= Instructions for the task =
Restate word for word the lines in the listing below, starting at the line containing "di _Cultura generale_;" and ending at the line containing "di _Matematica_ e _Fisica_.", both included; leave out the rest.
++++++++
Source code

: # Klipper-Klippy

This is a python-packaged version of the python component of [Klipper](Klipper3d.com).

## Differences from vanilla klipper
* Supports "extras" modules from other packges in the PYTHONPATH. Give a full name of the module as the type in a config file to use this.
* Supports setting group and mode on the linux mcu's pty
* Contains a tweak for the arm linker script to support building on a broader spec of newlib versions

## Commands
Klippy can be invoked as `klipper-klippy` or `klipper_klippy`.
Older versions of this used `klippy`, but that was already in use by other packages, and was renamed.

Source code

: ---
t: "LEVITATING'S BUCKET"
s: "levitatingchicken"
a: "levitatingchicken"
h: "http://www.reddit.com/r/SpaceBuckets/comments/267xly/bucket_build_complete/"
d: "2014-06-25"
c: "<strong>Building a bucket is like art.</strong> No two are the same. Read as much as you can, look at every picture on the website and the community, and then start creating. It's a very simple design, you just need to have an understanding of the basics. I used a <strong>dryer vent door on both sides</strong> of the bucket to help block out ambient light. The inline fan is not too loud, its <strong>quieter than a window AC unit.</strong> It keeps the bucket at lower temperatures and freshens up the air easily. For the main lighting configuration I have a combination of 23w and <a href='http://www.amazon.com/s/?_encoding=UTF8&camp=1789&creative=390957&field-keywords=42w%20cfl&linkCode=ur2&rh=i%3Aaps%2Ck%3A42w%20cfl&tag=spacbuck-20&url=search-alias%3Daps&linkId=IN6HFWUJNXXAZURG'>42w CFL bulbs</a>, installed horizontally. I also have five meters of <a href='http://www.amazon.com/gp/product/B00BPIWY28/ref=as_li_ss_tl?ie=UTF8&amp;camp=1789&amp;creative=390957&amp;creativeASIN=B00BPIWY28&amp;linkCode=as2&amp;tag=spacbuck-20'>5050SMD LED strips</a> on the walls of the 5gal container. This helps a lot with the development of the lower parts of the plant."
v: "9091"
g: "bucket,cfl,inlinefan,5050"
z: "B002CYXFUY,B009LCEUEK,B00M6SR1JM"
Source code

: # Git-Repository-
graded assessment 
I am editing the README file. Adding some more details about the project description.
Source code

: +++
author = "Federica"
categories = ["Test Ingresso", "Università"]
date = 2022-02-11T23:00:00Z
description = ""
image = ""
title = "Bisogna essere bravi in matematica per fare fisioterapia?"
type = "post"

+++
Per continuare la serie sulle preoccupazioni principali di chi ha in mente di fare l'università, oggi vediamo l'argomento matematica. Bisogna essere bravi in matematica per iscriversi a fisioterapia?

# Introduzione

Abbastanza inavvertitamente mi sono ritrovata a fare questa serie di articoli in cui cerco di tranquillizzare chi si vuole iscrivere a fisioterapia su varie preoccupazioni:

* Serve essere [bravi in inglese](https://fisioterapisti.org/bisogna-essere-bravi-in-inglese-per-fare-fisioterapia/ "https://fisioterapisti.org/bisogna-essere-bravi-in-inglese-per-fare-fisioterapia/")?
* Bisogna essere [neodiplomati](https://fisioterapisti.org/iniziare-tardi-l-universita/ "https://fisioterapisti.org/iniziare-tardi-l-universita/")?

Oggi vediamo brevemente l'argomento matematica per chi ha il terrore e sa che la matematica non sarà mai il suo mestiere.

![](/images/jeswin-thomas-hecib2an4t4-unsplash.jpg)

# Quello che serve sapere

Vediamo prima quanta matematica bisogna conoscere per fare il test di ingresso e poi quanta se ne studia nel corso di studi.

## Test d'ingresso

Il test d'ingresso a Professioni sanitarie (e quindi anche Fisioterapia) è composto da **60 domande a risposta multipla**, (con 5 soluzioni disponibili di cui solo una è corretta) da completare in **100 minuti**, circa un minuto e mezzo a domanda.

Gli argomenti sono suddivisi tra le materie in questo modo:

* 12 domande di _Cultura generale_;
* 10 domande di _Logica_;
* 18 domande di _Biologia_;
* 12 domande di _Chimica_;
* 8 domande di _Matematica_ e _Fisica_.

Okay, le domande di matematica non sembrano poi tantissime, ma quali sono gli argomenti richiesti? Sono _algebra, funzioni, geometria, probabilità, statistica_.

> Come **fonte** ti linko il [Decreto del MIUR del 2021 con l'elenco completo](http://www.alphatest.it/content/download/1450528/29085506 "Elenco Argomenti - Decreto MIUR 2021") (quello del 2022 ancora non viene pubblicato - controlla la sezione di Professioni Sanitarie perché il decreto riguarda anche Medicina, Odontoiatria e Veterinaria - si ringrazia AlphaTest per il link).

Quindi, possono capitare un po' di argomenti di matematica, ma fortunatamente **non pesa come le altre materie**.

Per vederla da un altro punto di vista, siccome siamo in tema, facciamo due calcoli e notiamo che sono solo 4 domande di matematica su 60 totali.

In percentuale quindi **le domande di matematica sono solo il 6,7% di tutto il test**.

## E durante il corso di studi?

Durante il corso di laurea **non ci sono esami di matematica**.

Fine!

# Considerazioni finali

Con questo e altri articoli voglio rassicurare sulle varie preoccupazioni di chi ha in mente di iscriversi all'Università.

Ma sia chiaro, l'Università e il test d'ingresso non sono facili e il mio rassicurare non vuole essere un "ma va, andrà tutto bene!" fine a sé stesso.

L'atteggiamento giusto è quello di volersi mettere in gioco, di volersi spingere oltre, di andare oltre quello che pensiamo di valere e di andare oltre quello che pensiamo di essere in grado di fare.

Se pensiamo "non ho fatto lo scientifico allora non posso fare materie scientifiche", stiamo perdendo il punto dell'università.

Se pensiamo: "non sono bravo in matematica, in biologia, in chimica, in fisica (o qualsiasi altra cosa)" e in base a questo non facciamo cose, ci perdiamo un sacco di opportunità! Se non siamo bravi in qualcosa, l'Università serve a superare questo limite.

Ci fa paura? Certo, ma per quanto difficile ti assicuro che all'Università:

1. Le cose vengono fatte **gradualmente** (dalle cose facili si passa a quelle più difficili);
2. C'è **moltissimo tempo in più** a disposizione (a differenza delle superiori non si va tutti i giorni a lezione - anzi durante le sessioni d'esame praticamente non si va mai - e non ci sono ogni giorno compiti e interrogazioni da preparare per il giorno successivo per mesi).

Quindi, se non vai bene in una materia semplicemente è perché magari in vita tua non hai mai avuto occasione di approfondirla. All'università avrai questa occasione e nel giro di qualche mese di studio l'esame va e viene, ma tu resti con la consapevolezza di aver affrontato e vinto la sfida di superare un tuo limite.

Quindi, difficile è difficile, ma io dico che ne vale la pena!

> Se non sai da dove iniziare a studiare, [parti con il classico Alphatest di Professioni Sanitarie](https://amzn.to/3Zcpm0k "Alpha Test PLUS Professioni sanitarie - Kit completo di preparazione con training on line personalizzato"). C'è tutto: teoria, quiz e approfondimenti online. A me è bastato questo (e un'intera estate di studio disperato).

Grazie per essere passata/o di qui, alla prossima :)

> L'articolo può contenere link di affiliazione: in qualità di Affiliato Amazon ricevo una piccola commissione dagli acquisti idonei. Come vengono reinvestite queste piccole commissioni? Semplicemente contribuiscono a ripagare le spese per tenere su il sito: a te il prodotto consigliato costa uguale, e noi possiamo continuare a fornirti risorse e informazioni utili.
++++++++
= Expected output =
* 12 domande di _Cultura generale_;
* 10 domande di _Logica_;
* 18 domande di _Biologia_;
* 12 domande di _Chimica_;
* 8 domande di _Matematica_ e _Fisica_.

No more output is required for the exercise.